Because the contract’s missing percentage recovery term did not implicate public policy concerns, the First District held that the law firm could assert a successful quantum meruit claim. [24]

Unjust Enrichment

The Court then considered the Plaintiff’s unjust enrichment complaint count. To state a valid unjust enrichment claim in Illinois, a plaintiff must allege (1) an enrichment, (2) an impoverishment, (3) a relation between the enrichment and impoverishment, (4) absence of justification and (5) the absence of a remedy provided by law. [31]

While similar in that they both aim to provide a plaintiff with restitution where no contract exists, quantum meruit and unjust enrichment differ in their respective recoverable damages.
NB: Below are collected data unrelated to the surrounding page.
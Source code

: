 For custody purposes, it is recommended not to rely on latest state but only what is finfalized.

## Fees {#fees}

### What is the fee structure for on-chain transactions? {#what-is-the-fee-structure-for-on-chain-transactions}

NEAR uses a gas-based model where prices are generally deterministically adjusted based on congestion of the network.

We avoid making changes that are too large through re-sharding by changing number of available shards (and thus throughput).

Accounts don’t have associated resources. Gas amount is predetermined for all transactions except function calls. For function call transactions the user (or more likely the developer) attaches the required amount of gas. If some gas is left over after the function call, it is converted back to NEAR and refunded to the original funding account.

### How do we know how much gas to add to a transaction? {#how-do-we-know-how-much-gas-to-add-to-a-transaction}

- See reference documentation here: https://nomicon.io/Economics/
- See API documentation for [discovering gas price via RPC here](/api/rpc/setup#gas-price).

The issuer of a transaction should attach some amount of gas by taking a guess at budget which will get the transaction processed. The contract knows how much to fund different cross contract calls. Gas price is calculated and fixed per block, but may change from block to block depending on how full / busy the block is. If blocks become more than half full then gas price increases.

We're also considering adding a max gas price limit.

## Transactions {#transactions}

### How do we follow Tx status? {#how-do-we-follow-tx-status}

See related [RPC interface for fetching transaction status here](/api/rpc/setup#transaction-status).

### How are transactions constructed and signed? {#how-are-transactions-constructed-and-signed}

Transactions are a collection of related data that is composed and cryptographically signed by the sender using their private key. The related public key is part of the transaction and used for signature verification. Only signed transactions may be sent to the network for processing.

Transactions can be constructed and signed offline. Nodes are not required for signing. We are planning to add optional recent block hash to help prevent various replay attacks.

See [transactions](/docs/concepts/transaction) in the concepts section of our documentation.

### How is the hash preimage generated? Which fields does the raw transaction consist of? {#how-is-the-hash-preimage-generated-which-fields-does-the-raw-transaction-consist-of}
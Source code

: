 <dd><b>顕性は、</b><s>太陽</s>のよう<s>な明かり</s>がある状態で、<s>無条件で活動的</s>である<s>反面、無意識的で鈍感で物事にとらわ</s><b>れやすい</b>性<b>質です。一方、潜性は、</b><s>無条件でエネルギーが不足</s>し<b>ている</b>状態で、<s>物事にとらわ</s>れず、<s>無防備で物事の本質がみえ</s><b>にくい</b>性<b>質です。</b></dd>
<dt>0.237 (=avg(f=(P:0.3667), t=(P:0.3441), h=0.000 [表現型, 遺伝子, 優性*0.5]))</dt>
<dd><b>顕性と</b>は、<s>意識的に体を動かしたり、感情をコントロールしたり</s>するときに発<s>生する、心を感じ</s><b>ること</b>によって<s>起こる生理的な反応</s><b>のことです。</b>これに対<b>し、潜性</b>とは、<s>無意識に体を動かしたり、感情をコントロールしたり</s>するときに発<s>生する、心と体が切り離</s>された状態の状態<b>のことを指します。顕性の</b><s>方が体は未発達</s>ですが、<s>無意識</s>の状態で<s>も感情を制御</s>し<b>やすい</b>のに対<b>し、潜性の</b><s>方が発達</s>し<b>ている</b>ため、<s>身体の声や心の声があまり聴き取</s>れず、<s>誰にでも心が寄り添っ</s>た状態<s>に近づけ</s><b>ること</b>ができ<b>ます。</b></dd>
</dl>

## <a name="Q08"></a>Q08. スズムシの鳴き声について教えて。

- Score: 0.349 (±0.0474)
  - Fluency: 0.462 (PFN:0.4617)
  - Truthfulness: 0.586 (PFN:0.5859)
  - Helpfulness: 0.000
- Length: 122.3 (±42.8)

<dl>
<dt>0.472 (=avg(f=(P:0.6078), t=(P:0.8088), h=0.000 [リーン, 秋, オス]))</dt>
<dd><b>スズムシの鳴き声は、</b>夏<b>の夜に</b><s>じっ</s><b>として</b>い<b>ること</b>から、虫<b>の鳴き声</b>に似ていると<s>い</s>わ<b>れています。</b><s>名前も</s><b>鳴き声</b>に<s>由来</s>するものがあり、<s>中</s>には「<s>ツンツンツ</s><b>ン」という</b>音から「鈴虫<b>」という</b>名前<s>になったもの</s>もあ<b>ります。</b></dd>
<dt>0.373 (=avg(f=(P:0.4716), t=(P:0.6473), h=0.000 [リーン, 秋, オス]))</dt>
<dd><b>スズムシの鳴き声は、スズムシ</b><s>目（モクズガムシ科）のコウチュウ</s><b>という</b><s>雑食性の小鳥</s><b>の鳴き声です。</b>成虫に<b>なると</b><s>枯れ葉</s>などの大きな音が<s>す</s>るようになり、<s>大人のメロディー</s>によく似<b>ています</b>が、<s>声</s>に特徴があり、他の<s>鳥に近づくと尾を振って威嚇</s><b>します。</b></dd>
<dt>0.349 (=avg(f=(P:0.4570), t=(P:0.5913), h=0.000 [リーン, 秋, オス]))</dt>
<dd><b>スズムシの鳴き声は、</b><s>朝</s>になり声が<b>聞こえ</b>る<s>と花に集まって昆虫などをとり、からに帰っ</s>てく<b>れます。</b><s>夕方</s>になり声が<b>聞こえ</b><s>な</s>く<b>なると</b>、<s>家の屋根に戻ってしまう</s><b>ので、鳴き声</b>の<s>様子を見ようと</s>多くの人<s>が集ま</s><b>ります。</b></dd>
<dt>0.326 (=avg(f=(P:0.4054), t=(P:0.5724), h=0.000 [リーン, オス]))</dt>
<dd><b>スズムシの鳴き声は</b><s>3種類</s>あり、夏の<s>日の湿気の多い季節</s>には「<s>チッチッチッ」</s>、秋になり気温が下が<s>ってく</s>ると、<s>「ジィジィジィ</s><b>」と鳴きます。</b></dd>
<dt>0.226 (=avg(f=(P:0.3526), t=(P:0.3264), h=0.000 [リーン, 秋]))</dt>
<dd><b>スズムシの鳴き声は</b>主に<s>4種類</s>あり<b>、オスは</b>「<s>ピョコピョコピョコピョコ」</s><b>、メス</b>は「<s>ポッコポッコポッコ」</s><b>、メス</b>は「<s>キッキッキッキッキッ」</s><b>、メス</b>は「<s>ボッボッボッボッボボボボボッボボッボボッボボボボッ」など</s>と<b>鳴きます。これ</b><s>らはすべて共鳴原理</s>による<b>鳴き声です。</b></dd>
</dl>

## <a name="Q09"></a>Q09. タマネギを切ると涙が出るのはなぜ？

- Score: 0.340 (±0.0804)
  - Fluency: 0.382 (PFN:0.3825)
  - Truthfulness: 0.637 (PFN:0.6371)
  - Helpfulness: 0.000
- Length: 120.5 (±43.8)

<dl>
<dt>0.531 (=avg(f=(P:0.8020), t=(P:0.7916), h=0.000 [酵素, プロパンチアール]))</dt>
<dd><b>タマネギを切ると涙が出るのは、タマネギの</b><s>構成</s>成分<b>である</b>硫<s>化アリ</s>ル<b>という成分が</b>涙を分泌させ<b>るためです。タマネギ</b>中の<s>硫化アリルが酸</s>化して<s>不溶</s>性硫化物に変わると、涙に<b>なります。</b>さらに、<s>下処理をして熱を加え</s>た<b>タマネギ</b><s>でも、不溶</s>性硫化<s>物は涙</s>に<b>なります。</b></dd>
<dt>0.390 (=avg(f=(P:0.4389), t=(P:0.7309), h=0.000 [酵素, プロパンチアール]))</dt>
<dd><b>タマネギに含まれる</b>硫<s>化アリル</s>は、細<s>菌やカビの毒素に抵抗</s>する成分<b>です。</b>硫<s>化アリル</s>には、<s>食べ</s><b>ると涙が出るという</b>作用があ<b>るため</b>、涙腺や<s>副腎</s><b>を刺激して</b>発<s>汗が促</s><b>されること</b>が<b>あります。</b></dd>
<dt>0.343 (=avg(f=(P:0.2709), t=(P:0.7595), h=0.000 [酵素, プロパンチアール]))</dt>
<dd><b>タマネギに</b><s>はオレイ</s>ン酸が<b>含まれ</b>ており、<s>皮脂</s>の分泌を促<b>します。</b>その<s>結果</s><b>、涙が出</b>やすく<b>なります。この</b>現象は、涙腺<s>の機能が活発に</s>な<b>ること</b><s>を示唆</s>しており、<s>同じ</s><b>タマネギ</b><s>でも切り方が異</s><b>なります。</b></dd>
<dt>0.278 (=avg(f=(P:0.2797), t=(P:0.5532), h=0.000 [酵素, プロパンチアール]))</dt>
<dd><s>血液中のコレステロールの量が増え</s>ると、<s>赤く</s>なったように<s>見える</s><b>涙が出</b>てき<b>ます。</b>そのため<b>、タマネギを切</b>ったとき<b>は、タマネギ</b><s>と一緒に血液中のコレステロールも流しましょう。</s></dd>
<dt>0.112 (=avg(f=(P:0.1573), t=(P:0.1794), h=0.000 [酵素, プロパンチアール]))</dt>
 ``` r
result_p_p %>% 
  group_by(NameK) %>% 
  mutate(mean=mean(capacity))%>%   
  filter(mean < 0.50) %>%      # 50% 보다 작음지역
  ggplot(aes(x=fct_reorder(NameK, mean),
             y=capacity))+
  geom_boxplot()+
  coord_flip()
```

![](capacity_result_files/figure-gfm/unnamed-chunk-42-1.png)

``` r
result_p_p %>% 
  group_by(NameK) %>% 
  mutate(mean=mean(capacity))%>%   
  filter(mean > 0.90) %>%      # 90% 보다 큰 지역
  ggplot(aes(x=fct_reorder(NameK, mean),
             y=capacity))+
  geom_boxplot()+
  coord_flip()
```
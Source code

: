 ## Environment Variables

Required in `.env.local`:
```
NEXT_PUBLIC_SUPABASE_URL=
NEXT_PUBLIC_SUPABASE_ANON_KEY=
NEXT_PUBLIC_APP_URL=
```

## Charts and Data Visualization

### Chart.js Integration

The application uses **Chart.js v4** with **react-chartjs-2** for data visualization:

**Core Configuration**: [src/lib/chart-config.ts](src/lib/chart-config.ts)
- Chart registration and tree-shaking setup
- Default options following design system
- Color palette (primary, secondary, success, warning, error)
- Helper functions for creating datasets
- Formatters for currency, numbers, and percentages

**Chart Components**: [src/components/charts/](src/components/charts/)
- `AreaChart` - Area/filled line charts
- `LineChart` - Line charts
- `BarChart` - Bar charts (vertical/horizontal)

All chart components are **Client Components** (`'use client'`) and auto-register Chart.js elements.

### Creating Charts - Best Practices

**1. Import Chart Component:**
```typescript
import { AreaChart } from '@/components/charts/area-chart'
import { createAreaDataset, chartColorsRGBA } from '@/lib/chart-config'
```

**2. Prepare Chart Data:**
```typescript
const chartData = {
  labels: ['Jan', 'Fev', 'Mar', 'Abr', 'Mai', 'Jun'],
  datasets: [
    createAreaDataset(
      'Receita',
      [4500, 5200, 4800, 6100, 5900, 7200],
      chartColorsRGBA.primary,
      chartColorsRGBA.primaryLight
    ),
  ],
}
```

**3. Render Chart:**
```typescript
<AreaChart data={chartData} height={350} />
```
The former measures recovery by the reasonable value of work and material provided while the latter considers the benefit received and retained because of the improvement provided.

The Court sustained plaintiff’s unjust enrichment claim for the same reason it found plaintiff’s quantum meruit cause was prematurely dismissed.

Afterwords:

Seiden Law’s lessons are many for commercial litigators. For one, a missing contractual term cannot always be supplied by a court; especially if contract involves specialized subject matter.

The case also makes clear that a breach of RPC 1.5’s contingency fee strictures will not automatically void a contract. It is only when an ethical violation rises to the level of a public policy breach, that a court will nullify a contract.

This case also solidifies the proposition that, when faced with an unenforceable contract that does not implicate public policy concerns, a plaintiff can still bring alternative and equitable claims for quantum meruit and unjust enrichment.